(Given records)

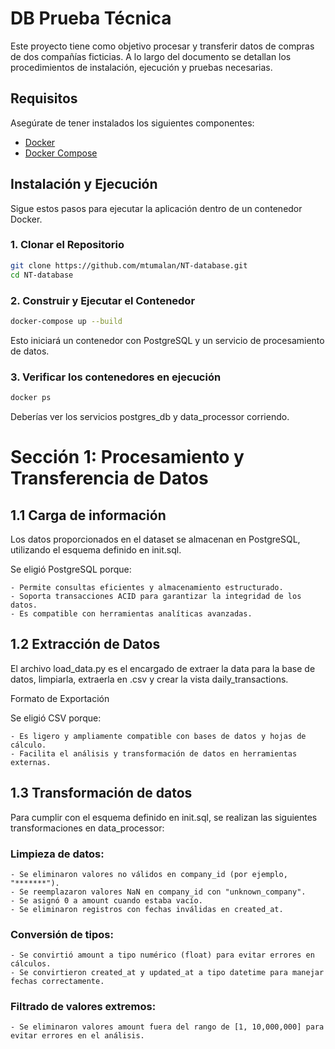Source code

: # DB Prueba Técnica

Este proyecto tiene como objetivo procesar y transferir datos de compras de dos compañías ficticias. A lo largo del documento se detallan los procedimientos de instalación, ejecución y pruebas necesarias.

## Requisitos

Asegúrate de tener instalados los siguientes componentes:

- [Docker](https://docs.docker.com/get-docker/)
- [Docker Compose](https://docs.docker.com/compose/install/)

## Instalación y Ejecución
Sigue estos pasos para ejecutar la aplicación dentro de un contenedor Docker.

### 1. Clonar el Repositorio

```sh
git clone https://github.com/mtumalan/NT-database.git
cd NT-database
```

### 2. Construir y Ejecutar el Contenedor

```sh
docker-compose up --build
```

Esto iniciará un contenedor con PostgreSQL y un servicio de procesamiento de datos.

### 3. Verificar los contenedores en ejecución
```sh
docker ps
```

Deberías ver los servicios postgres_db y data_processor corriendo.

# Sección 1: Procesamiento y Transferencia de Datos

## 1.1 Carga de información
Los datos proporcionados en el dataset se almacenan en PostgreSQL, utilizando el esquema definido en init.sql.

Se eligió PostgreSQL porque:

    - Permite consultas eficientes y almacenamiento estructurado.
    - Soporta transacciones ACID para garantizar la integridad de los datos.
    - Es compatible con herramientas analíticas avanzadas.

## 1.2 Extracción de Datos
El archivo load_data.py es el encargado de extraer la data para la base de datos, limpiarla, extraerla en .csv y crear la vista daily_transactions.

Formato de Exportación

Se eligió CSV porque:

    - Es ligero y ampliamente compatible con bases de datos y hojas de cálculo.
    - Facilita el análisis y transformación de datos en herramientas externas.

## 1.3 Transformación de datos
Para cumplir con el esquema definido en init.sql, se realizan las siguientes transformaciones en data_processor:

### Limpieza de datos:

    - Se eliminaron valores no válidos en company_id (por ejemplo, "*******").
    - Se reemplazaron valores NaN en company_id con "unknown_company".
    - Se asignó 0 a amount cuando estaba vacío.
    - Se eliminaron registros con fechas inválidas en created_at.

### Conversión de tipos:

    - Se convirtió amount a tipo numérico (float) para evitar errores en cálculos.
    - Se convirtieron created_at y updated_at a tipo datetime para manejar fechas correctamente.

### Filtrado de valores extremos:

    - Se eliminaron valores amount fuera del rango de [1, 10,000,000] para evitar errores en el análisis.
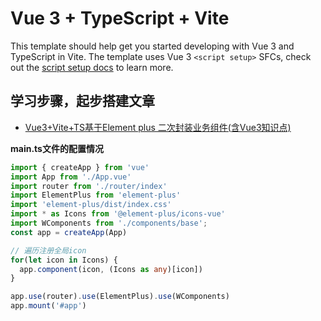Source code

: # Vue 3 + TypeScript + Vite

This template should help get you started developing with Vue 3 and TypeScript in Vite. The template uses Vue 3 `<script setup>` SFCs, check out the [script setup docs](https://v3.vuejs.org/api/sfc-script-setup.html#sfc-script-setup) to learn more.

## 学习步骤，起步搭建文章

- [Vue3+Vite+TS基于Element plus 二次封装业务组件(含Vue3知识点)](https://juejin.cn/post/7090917855524782088)


**main.ts文件的配置情况**
```ts
import { createApp } from 'vue'
import App from './App.vue'
import router from './router/index'
import ElementPlus from 'element-plus'
import 'element-plus/dist/index.css'
import * as Icons from '@element-plus/icons-vue'
import WComponents from './components/base';
const app = createApp(App)

// 遍历注册全局icon
for(let icon in Icons) {
  app.component(icon, (Icons as any)[icon])
}

app.use(router).use(ElementPlus).use(WComponents)
app.mount('#app')

```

(End Given records)

• _Task description_
Word for word, restate the lines of the data above that fall between the line holding "### 1. Clonar el Repositorio" and the line holding "# Sección 1: Procesamiento", inclusive, and no other lines.

• _Final answer_
### 1. Clonar el Repositorio

```sh
git clone https://github.com/mtumalan/NT-database.git
cd NT-database
```

### 2. Construir y Ejecutar el Contenedor

```sh
docker-compose up --build
```

Esto iniciará un contenedor con PostgreSQL y un servicio de procesamiento de datos.

### 3. Verificar los contenedores en ejecución
```sh
docker ps
```

Deberías ver los servicios postgres_db y data_processor corriendo.

# Sección 1: Procesamiento y Transferencia de Datos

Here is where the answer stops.